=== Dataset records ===
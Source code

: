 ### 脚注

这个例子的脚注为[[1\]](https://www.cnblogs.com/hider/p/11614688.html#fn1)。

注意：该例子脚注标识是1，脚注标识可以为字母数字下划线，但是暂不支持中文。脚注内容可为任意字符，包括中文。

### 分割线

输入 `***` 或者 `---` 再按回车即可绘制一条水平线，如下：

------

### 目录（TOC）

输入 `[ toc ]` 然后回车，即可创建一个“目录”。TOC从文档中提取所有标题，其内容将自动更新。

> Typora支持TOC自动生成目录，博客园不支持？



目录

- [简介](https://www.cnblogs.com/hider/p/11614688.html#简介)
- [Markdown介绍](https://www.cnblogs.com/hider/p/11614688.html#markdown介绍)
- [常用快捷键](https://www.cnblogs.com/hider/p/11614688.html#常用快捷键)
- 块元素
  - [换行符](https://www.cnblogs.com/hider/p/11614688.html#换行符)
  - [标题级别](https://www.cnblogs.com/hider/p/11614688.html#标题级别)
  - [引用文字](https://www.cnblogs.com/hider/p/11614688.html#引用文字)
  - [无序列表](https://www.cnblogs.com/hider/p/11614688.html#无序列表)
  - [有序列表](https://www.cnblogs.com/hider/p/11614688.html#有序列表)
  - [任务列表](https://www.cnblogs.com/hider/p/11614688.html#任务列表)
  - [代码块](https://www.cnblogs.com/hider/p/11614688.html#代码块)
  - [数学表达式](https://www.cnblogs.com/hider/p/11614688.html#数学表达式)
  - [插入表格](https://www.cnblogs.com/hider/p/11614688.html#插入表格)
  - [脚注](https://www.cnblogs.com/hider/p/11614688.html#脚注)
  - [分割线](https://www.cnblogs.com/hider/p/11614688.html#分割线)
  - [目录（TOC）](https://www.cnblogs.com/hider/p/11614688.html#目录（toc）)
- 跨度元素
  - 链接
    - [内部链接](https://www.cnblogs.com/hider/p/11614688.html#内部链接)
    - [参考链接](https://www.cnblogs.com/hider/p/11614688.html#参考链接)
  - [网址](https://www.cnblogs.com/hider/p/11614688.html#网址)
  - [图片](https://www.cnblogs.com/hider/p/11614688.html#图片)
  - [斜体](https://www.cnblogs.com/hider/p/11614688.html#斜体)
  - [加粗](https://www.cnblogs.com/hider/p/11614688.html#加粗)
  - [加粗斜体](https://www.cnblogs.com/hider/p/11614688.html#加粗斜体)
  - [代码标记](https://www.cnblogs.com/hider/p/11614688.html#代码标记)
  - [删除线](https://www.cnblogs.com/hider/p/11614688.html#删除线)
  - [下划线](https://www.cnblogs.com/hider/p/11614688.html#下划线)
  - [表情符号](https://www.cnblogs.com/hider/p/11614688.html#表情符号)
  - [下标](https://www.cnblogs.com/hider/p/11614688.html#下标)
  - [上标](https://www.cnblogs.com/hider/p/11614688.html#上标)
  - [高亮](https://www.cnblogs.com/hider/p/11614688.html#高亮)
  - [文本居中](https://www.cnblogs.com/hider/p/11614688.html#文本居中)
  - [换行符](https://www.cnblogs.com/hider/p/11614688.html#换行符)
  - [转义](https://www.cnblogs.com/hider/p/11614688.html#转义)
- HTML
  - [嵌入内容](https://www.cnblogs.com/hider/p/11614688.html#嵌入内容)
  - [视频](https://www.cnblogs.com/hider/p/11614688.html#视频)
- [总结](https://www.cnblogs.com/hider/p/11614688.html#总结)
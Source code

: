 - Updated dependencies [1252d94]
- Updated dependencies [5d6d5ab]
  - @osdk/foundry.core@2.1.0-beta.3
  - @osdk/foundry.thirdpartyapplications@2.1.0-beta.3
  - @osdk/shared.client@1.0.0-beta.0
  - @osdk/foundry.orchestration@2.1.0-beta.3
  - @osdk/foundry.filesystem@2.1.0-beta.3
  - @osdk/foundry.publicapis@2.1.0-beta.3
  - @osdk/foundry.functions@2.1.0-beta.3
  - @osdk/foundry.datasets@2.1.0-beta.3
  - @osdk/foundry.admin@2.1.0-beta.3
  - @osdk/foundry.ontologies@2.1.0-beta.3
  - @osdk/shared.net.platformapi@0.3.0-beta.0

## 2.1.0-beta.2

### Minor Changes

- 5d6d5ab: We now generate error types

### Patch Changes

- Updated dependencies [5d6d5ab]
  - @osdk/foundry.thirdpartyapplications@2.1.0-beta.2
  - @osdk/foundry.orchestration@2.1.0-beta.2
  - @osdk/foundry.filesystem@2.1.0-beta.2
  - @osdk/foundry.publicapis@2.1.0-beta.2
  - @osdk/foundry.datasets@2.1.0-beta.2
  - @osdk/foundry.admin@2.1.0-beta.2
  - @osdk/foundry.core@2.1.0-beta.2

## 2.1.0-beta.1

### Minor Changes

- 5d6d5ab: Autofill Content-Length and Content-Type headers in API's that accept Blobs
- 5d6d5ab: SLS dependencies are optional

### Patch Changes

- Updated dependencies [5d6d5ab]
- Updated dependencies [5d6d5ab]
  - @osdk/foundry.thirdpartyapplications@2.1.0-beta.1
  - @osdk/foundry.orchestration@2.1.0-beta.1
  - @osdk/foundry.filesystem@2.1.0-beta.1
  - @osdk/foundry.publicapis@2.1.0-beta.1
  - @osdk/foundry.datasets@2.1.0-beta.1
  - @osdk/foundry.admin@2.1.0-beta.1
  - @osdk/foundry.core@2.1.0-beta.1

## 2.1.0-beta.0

=== WHAT NEEDS TO BE DONE ===
Would you show every line in the data above that contains the string "filesystem"?

=== RESULT ===
  - @osdk/foundry.filesystem@2.1.0-beta.3
  - @osdk/foundry.filesystem@2.1.0-beta.2
  - @osdk/foundry.filesystem@2.1.0-beta.1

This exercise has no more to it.